Dalam pidatonya, Presiden menegaskan pemerintah akan fokus menjaga stabilitas ekonomi nasional di tengah tantangan global, sekaligus memperkuat ketahanan pangan, energi, dan investasi nasional.
Presiden mengatakan, Anggaran Pendapatan dan Belanja Negara (APBN) bukan sekadar dokumen keuangan negara, tetapi merupakan instrumen perjuangan pemerintah untuk melindungi rakyat serta mendorong pemerataan kesejahteraan.
“Kita ingin APBN menjadi alat untuk memperkuat ekonomi rakyat, menjaga stabilitas nasional, dan memastikan pembangunan berjalan merata,” ujar Presiden dalam sidang paripurna DPR RI.
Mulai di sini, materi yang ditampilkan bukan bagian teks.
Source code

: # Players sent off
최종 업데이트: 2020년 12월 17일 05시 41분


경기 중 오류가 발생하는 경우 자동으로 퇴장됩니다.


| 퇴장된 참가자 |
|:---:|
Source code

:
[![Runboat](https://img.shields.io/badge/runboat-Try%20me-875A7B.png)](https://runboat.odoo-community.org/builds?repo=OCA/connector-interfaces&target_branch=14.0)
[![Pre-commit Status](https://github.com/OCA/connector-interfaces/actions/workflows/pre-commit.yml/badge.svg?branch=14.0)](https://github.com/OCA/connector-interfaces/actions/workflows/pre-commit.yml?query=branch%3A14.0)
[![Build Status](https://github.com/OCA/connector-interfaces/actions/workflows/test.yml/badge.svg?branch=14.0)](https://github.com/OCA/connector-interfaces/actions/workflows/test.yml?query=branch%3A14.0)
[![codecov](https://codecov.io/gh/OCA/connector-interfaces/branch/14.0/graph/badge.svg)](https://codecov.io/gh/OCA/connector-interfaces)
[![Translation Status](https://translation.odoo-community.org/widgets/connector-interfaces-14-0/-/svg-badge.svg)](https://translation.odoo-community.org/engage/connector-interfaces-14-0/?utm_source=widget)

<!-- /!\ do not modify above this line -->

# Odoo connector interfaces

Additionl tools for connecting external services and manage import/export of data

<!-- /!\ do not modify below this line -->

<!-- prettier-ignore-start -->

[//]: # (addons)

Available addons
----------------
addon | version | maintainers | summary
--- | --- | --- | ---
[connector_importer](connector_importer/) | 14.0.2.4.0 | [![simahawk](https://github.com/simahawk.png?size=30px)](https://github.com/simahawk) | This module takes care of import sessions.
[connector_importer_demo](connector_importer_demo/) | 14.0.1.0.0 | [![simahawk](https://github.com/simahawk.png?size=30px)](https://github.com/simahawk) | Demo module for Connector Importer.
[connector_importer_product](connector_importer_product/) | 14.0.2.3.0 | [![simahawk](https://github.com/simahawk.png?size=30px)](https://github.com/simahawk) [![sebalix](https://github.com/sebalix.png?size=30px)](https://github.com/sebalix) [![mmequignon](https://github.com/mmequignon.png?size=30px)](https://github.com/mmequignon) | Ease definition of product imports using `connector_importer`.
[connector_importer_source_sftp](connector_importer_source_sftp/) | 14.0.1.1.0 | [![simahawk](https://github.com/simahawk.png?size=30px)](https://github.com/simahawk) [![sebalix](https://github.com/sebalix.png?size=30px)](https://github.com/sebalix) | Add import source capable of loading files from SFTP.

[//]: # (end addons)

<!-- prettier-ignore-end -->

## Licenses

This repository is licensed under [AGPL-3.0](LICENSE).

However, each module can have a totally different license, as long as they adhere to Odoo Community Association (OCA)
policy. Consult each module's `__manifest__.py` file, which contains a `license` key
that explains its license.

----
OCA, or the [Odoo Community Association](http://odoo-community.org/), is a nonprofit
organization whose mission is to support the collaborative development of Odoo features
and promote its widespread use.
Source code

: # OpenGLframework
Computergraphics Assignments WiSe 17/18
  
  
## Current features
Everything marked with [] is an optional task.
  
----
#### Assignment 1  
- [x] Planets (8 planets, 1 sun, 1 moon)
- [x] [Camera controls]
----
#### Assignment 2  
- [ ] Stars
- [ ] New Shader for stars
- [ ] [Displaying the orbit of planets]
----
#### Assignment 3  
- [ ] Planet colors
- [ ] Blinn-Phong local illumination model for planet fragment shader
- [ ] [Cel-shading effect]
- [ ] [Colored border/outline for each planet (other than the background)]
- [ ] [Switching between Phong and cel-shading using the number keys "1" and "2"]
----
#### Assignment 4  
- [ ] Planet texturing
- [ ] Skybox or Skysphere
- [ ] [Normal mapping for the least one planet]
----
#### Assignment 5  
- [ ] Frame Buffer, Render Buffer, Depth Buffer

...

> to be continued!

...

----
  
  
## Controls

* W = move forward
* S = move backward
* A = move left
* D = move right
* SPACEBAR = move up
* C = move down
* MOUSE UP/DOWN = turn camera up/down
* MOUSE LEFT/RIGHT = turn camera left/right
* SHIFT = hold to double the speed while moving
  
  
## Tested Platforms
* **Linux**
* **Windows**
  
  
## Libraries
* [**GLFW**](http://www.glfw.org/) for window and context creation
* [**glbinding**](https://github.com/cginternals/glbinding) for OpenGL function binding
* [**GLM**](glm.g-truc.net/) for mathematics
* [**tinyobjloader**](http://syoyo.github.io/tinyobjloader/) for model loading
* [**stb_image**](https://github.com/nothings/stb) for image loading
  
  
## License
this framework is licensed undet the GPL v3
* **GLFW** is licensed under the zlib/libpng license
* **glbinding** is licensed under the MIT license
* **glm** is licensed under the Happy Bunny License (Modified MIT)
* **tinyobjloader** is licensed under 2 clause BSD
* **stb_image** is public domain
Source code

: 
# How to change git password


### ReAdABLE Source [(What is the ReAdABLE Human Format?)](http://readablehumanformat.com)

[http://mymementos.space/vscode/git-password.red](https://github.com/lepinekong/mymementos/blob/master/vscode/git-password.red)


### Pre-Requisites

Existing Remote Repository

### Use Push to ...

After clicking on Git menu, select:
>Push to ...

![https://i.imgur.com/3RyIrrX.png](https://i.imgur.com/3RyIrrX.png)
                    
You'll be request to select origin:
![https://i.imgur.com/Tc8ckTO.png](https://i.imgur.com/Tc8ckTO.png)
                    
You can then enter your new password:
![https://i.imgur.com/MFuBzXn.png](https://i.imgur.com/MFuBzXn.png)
Pemerintah menargetkan pertumbuhan ekonomi nasional tahun 2027 berada pada kisaran 5,8 hingga 6,5 persen. Selain itu, tingkat kemiskinan ditargetkan turun menjadi sekitar 6,0 sampai 6,5 persen dengan inflasi tetap terkendali.
Dalam pidato tersebut, Presiden juga menekankan pentingnya hilirisasi sumber daya alam nasional agar hasil kekayaan alam Indonesia memberi manfaat lebih besar bagi masyarakat. Pemerintah disebut akan memperketat tata kelola sejumlah komoditas strategis nasional.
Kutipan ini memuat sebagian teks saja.